-- WHAT THE TASK REQUIRES --
Nothing in the records below may change; print them all exactly.
:: MATERIAL PROVIDED
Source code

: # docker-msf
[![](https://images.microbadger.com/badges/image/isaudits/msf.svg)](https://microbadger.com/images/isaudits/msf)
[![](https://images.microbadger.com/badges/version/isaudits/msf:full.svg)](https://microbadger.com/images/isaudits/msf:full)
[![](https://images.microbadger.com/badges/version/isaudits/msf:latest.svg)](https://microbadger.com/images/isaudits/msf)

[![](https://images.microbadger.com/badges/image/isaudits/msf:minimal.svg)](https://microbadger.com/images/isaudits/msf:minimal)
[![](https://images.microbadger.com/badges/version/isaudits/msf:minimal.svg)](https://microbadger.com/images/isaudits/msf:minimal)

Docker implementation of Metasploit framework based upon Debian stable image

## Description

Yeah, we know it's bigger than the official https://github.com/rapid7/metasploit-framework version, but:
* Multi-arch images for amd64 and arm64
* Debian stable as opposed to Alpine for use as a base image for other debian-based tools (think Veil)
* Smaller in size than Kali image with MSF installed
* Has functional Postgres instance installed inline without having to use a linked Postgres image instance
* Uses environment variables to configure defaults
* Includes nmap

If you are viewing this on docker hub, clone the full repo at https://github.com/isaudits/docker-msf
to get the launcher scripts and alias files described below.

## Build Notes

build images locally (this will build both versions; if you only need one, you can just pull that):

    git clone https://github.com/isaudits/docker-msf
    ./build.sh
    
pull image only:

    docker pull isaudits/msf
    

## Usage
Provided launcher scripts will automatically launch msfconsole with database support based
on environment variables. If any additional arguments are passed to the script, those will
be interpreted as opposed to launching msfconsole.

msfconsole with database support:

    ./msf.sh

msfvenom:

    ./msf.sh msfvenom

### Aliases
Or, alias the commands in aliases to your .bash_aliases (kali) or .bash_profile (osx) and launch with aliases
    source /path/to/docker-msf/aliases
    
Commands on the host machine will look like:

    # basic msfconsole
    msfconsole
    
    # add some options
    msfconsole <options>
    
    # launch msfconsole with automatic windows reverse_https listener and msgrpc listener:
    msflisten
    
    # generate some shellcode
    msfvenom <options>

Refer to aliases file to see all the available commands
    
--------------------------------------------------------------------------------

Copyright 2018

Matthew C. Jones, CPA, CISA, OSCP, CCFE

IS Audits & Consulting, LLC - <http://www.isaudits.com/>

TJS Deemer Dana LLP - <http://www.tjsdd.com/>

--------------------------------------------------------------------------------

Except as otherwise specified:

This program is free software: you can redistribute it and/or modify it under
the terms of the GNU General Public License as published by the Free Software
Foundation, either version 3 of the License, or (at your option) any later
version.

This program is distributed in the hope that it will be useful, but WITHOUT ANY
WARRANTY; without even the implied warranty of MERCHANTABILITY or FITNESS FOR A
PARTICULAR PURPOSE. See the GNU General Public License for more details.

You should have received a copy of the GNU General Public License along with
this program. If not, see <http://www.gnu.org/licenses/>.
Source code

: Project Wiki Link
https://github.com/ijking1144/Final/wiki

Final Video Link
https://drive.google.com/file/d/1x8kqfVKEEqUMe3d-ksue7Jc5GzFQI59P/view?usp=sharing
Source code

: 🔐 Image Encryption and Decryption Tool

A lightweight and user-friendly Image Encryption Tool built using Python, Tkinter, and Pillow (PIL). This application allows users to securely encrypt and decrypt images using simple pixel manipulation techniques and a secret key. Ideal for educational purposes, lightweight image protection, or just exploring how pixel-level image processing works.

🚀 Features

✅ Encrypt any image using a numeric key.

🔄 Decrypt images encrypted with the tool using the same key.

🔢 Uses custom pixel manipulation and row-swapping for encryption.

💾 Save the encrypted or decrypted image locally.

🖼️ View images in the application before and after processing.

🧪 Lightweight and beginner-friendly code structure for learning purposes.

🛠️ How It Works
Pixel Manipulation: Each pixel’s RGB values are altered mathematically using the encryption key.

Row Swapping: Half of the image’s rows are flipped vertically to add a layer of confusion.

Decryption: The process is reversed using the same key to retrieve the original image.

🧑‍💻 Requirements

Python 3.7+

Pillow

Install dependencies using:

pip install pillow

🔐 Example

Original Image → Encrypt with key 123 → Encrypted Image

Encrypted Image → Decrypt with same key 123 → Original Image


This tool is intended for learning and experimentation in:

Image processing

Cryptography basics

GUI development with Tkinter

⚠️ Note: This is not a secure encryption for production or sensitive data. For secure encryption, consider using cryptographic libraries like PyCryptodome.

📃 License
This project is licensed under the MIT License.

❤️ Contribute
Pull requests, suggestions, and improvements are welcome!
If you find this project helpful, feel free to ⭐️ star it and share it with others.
::::
-- ANSWER FOR THIS EXERCISE --
Source code

: # docker-msf
[![](https://images.microbadger.com/badges/image/isaudits/msf.svg)](https://microbadger.com/images/isaudits/msf)
[![](https://images.microbadger.com/badges/version/isaudits/msf:full.svg)](https://microbadger.com/images/isaudits/msf:full)
[![](https://images.microbadger.com/badges/version/isaudits/msf:latest.svg)](https://microbadger.com/images/isaudits/msf)

[![](https://images.microbadger.com/badges/image/isaudits/msf:minimal.svg)](https://microbadger.com/images/isaudits/msf:minimal)
[![](https://images.microbadger.com/badges/version/isaudits/msf:minimal.svg)](https://microbadger.com/images/isaudits/msf:minimal)

Docker implementation of Metasploit framework based upon Debian stable image

## Description

Yeah, we know it's bigger than the official https://github.com/rapid7/metasploit-framework version, but:
* Multi-arch images for amd64 and arm64
* Debian stable as opposed to Alpine for use as a base image for other debian-based tools (think Veil)
* Smaller in size than Kali image with MSF installed
* Has functional Postgres instance installed inline without having to use a linked Postgres image instance
* Uses environment variables to configure defaults
* Includes nmap

If you are viewing this on docker hub, clone the full repo at https://github.com/isaudits/docker-msf
to get the launcher scripts and alias files described below.

## Build Notes

build images locally (this will build both versions; if you only need one, you can just pull that):

    git clone https://github.com/isaudits/docker-msf
    ./build.sh
    
pull image only:

    docker pull isaudits/msf
    

## Usage
Provided launcher scripts will automatically launch msfconsole with database support based
on environment variables. If any additional arguments are passed to the script, those will
be interpreted as opposed to launching msfconsole.

msfconsole with database support:

    ./msf.sh

msfvenom:

    ./msf.sh msfvenom

### Aliases
Or, alias the commands in aliases to your .bash_aliases (kali) or .bash_profile (osx) and launch with aliases
    source /path/to/docker-msf/aliases
    
Commands on the host machine will look like:

    # basic msfconsole
    msfconsole
    
    # add some options
    msfconsole <options>
    
    # launch msfconsole with automatic windows reverse_https listener and msgrpc listener:
    msflisten
    
    # generate some shellcode
    msfvenom <options>

Refer to aliases file to see all the available commands
    
--------------------------------------------------------------------------------

Copyright 2018

Matthew C. Jones, CPA, CISA, OSCP, CCFE

IS Audits & Consulting, LLC - <http://www.isaudits.com/>

TJS Deemer Dana LLP - <http://www.tjsdd.com/>

--------------------------------------------------------------------------------

Except as otherwise specified:

This program is free software: you can redistribute it and/or modify it under
the terms of the GNU General Public License as published by the Free Software
Foundation, either version 3 of the License, or (at your option) any later
version.

This program is distributed in the hope that it will be useful, but WITHOUT ANY
WARRANTY; without even the implied warranty of MERCHANTABILITY or FITNESS FOR A
PARTICULAR PURPOSE. See the GNU General Public License for more details.

You should have received a copy of the GNU General Public License along with
this program. If not, see <http://www.gnu.org/licenses/>.
Source code

: Project Wiki Link
https://github.com/ijking1144/Final/wiki

Final Video Link
https://drive.google.com/file/d/1x8kqfVKEEqUMe3d-ksue7Jc5GzFQI59P/view?usp=sharing
Source code

: 🔐 Image Encryption and Decryption Tool

A lightweight and user-friendly Image Encryption Tool built using Python, Tkinter, and Pillow (PIL). This application allows users to securely encrypt and decrypt images using simple pixel manipulation techniques and a secret key. Ideal for educational purposes, lightweight image protection, or just exploring how pixel-level image processing works.

🚀 Features

✅ Encrypt any image using a numeric key.

🔄 Decrypt images encrypted with the tool using the same key.

🔢 Uses custom pixel manipulation and row-swapping for encryption.

💾 Save the encrypted or decrypted image locally.

🖼️ View images in the application before and after processing.

🧪 Lightweight and beginner-friendly code structure for learning purposes.

🛠️ How It Works
Pixel Manipulation: Each pixel’s RGB values are altered mathematically using the encryption key.

Row Swapping: Half of the image’s rows are flipped vertically to add a layer of confusion.

Decryption: The process is reversed using the same key to retrieve the original image.

🧑‍💻 Requirements

Python 3.7+

Pillow

Install dependencies using:

pip install pillow

🔐 Example

Original Image → Encrypt with key 123 → Encrypted Image

Encrypted Image → Decrypt with same key 123 → Original Image


This tool is intended for learning and experimentation in:

Image processing

Cryptography basics

GUI development with Tkinter

⚠️ Note: This is not a secure encryption for production or sensitive data. For secure encryption, consider using cryptographic libraries like PyCryptodome.

📃 License
This project is licensed under the MIT License.

❤️ Contribute
Pull requests, suggestions, and improvements are welcome!
If you find this project helpful, feel free to ⭐️ star it and share it with others.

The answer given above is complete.